Theobald is said to be singularly responsible for the famous March 4th uprising at Seascape Deluxe Fishing Village and Tribal Casino, but probably most famous for his lengthy diatribes on the world outside his door, remarkable for the fact that for the first thirty-five years of his life he never once passed beyond his own doorway and never left his house. The strange fact of his self imposed exile, is further compounded by the uniqueness of the seventy tomes written while living there in his self imposed exile. Theobald is the author of such magnificent works as Yarp!! Translating grunts from stray dogs into Common, ten weeks on the Armistice Rag best seller list was Fifty ways to annoy the postman, Even MORE Fifty ways to annoy the postman and his super-gold-awesome-time best seller, Theobald's Dictionary/coffee-table/insect killer, which of course is most popular in the southlands where the large cockroaches have finally met their match with the introduction of his Super-Gold-Awesome-Time tome. After Theobald finally left his house and entered the real world for reasons rumored to the fact that his mom refused to get cable or do his laundry anymore, he traveled Wanderlust, making a small fortune off of the royalties of the rewrites of the books he wrote while living at his mother's.
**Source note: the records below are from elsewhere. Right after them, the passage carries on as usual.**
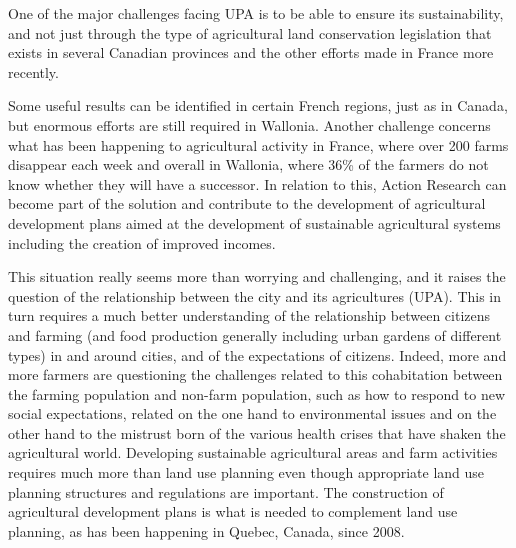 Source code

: \documentclass[10pt,a4paper]{article}
\begin{document}
\begin{multicols}{2}
One of the major challenges facing UPA is to be able to ensure its sustainability, and not just through the type of agricultural land conservation legislation that exists in several Canadian provinces and the other efforts made in France more recently.

Some useful results can be identified in certain French regions, just as in Canada, but enormous efforts are still required in Wallonia. Another challenge concerns what has been happening to agricultural activity in France, where over 200 farms disappear each week \citep{r15} and overall in Wallonia, where 36\% of the farmers do not know whether they will have a successor. In relation to this, Action Research can become part of the solution and contribute to the development of agricultural development plans aimed at the development of sustainable agricultural systems including the creation of improved incomes.

This situation really seems more than worrying and challenging, and it raises the question of the relationship between the city and its agricultures (UPA). This in turn requires a much better understanding of the relationship between citizens and farming (and food production generally including urban gardens of different types) in and around cities, and of the expectations of citizens. Indeed, more and more farmers are questioning the challenges related to this cohabitation between the farming population and non-farm population, such as how to respond to new social expectations, related on the one hand to environmental issues and on the other hand to the mistrust born of the various health crises that have shaken the agricultural world. Developing sustainable agricultural areas and farm activities requires much more than land use planning even though appropriate land use planning structures and regulations are important. The construction of agricultural development plans is what is needed to complement land use planning, as has been happening in Quebec, Canada, since 2008.


\end{multicols}
\end{document}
So, as of the fifteenth edition of the Dictionary/coffee table/ insect killer with new improved colloquial expressions of the bar crowd at the Horny Dragon, Theobald Quatrain the third, noted historian of Armistice, Wanderlust and Homestead is quoted as defining "Sweep (v) ‘Get off your fat ass and start clean’n up the brok’n crockery which you and your drunk’n drink’n buddies helped break, since it's yer misfortune to be left behind to receive the full brunt of the wrath of my wife’s cooking of burnt eggs and soggy bacon and some sort of brown stuff that was about ta go bad as yer payment.’

“In-a-minit’” Came the still muffled reply.

“Before I’m old and gray” which surprised the young, hung-over, drunkard with his head between his hands, because for all intents and purposes, Eustace was old and most assuredly gray, judging from the wrinkles and whiskers of white hair struggling daily to remain on the top of the bar owner’s glistening pate.

Fallow slowly rose to his feet abandoning his bar stool and removed his head from his hands only when he was fully erect. “Can I have a broom?” which, when looked up in the same translations guide referenced before, translates roughly into; ‘Can I have the broom?’

Eustace wandered off into the back mumbling something about needing to catch up on his staring as Fallow slowly cringed at the sight of copious piles of junk and a sticky residue on the floor that certainly hadn’t been there the night before and would probably be there again tonight by some odd transdimensional concurrence. He picked up his broom and looked the place over one more time before promptly falling asleep on one of the barstools. And now dear reader, since nothing else really exciting is happening, we shall leave this tired reveler to his revelry repair.